| PROBLEM |
Among the entries, find the lines with the string "power" and report them.

==== EXCERPTED DATA

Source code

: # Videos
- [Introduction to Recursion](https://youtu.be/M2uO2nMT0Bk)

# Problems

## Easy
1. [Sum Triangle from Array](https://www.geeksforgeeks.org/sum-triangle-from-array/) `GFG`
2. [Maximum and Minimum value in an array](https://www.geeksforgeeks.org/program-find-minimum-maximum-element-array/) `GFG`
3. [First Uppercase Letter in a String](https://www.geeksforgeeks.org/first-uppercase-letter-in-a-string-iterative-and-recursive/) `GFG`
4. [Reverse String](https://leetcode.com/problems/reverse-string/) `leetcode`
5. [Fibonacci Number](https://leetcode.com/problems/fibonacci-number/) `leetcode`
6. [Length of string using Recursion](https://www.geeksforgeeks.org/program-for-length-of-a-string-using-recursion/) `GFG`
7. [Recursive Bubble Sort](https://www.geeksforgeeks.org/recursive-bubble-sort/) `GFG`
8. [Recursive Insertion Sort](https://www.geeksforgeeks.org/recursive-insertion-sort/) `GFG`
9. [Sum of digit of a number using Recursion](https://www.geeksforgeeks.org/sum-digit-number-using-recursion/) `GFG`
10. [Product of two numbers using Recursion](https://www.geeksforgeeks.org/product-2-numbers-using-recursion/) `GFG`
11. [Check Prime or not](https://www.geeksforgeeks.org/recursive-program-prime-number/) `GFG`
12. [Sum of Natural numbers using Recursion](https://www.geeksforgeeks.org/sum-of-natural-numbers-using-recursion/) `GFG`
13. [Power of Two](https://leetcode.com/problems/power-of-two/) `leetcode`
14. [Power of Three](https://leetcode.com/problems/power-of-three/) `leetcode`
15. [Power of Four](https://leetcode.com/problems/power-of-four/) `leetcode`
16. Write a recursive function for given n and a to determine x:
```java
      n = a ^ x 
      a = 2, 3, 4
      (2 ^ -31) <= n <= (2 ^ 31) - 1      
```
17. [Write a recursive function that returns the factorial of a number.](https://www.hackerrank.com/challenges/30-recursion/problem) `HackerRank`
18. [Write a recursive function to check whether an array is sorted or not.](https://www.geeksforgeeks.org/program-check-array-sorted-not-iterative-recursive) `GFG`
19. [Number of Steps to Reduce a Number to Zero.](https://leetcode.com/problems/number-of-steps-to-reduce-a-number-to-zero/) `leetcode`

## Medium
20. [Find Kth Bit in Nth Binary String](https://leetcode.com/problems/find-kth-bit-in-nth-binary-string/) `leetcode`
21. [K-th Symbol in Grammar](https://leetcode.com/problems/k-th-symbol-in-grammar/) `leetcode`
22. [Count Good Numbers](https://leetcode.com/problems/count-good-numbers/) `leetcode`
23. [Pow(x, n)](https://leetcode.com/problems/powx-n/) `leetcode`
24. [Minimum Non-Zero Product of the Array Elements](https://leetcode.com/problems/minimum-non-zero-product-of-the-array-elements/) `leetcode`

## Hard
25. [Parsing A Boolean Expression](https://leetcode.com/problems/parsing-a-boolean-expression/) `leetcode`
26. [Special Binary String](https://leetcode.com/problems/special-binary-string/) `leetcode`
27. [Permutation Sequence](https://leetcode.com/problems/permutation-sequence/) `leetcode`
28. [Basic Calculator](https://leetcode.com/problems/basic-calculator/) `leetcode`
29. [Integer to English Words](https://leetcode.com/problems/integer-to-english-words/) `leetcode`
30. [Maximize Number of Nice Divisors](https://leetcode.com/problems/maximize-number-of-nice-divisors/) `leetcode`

========

| EXERCISE RESPONSE |
13. [Power of Two](https://leetcode.com/problems/power-of-two/) `leetcode`
14. [Power of Three](https://leetcode.com/problems/power-of-three/) `leetcode`
15. [Power of Four](https://leetcode.com/problems/power-of-four/) `leetcode`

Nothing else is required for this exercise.